Azure SDK Release (January 2020) – Text Analytics Service Introduction

Adrian Hall

Adrian

This month, we have promoted three of the client libraries to general availability, and expanded our service support to include a preview SDK for our first Cognitive Service: the Azure Text Analytics service.

The new generally available libraries being released this month are:

These are ready to use in your production applications. You can find details of all released libraries on our releases page.

New preview releases:

We believe these are ready for your use, but not yet ready for production. Between now and the GA release, these libraries may undergo API changes. We’d love your feedback! If you use these libraries and like what you see, or you want to see changes, let us know in the GitHub issues for the appropriate language.

Getting Started

Use the links below to get started with your language of choice. You will notice that all the preview libraries are tagged with “preview”.

If you want to dive deep into the content, the release notes linked above and the change logs they point to give more details on what has changed.

Text Analytics Service Introduction

The Text Analytics API is part of the Azure Cognitive Services suite of machine learning services that provides advanced natural language processing over raw text.
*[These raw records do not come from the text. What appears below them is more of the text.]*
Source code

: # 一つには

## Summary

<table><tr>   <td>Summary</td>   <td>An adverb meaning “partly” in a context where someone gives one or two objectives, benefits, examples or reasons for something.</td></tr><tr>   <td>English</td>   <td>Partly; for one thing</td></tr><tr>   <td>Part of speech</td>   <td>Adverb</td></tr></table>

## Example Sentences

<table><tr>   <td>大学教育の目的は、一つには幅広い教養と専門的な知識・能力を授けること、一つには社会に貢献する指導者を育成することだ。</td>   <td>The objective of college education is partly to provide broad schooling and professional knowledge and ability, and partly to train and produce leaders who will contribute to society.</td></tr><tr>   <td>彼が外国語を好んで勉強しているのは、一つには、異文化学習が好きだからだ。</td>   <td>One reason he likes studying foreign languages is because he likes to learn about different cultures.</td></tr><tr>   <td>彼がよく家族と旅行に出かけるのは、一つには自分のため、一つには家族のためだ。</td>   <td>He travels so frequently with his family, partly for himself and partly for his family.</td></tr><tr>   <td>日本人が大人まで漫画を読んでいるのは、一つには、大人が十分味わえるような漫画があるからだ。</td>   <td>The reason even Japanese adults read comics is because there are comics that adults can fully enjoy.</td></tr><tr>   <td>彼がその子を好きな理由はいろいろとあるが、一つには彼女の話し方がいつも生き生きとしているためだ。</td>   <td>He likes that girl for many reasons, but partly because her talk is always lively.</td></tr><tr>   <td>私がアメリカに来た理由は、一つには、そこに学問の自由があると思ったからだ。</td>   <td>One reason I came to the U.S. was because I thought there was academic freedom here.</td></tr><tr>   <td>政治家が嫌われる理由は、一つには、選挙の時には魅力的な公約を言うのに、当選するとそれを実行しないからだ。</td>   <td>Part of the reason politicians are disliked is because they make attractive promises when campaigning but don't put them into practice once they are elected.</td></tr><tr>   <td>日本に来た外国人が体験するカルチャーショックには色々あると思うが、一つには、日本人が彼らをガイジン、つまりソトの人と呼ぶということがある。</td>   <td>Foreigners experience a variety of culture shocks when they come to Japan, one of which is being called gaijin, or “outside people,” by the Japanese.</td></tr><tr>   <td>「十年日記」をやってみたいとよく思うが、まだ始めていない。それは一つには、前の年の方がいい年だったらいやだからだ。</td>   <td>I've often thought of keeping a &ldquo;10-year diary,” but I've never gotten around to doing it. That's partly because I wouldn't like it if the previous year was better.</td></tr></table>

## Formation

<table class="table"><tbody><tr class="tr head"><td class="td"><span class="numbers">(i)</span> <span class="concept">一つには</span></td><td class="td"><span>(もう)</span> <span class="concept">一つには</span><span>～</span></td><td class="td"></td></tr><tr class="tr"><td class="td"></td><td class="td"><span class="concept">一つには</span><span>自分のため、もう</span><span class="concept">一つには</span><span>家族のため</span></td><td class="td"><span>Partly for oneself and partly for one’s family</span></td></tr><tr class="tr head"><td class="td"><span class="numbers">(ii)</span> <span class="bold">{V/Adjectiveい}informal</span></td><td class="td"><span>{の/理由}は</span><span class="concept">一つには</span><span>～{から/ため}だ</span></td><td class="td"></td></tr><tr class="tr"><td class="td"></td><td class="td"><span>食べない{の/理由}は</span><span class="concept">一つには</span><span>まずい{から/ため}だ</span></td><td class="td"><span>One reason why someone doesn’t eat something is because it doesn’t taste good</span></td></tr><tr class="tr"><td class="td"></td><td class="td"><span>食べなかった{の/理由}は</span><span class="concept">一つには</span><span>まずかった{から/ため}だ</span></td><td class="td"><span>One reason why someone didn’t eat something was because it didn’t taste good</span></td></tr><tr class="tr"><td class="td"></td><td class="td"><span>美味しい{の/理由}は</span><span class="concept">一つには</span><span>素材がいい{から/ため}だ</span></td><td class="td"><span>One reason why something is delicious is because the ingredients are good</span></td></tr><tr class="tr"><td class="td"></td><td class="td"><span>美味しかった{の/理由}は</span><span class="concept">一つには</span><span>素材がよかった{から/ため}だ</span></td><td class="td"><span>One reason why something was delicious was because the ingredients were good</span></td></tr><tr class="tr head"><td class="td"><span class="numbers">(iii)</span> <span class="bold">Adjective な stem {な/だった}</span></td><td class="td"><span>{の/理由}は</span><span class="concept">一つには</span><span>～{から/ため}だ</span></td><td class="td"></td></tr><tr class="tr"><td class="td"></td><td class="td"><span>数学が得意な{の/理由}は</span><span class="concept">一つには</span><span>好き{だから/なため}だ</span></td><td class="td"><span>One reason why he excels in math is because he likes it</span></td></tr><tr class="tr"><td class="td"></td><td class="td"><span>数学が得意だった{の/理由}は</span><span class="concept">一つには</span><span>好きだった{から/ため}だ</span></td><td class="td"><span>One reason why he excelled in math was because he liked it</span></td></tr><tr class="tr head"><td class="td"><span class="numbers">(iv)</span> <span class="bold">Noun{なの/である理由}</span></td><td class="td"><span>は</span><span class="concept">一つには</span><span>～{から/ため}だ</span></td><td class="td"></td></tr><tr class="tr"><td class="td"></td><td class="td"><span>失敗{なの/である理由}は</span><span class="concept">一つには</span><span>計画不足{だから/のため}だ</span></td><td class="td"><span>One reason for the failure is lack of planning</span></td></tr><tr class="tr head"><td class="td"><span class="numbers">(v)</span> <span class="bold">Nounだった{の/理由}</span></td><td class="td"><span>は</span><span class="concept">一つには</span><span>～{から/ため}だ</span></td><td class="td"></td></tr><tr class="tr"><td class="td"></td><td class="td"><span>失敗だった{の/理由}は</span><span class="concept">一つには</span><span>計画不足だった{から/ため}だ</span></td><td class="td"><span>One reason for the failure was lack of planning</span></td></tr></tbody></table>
It can be used for sentiment analysis, language detection, key phrase extraction and entity recognition (such as PII).

The new SDK supports all the features of the new v3.0 REST API for Text Analytics. For example, you can detect the language that the text was written in, identify PII (personally identifiable information), extract key phrases, categorize concepts like places and people within the text, link to external sources (like Wikipedia or Bing) for disambiguation, and perform sentiment analysis.

To use the Text Analytics SDK, first create a client. We’ll use C# for this months snippets, although the SDK is also available in Java, Python, and JavaScript / TypeScript. To create a client:

var endpoint = new Uri(myEndpoint);
var client = new TextAnalyticsClient(endpoint, new DefaultAzureCredential());

The DefaultAzureCredentials() object will use whatever credentials it can find. If you are running the app on a local development workstation, it will use the user credentials from local development tools like Visual Studio. If you are running the app in the Azure cloud, it will use the connected service principal.

Let’s take a typical string and use the named entities API to obfuscate PII (Personally Identifiable Information) within a hypothetical logging method:

var input = "SSN 555-55-5555, phone: 555-555-5555, some other info";

RecognizePiiEntitiesResult result = client.RecognizePiiEntities(input);
IReadOnlyCollection<NamedEntity> entities = result.NamedEntities;
var output = new StringBuilder(input);
foreach (var entity in entities) {
    var newText = new string('*', entity.Length);
    output.Replace(entity.Text, newText);
}
Console.WriteLine(output);

The output should be:

SSN ***********, phone: ************, some other info

The PII has been replaced with something innocuous. The SDK has both synchronous and asynchronous methods in all libraries, allowing you the flexibility to build your app in the way that you prefer.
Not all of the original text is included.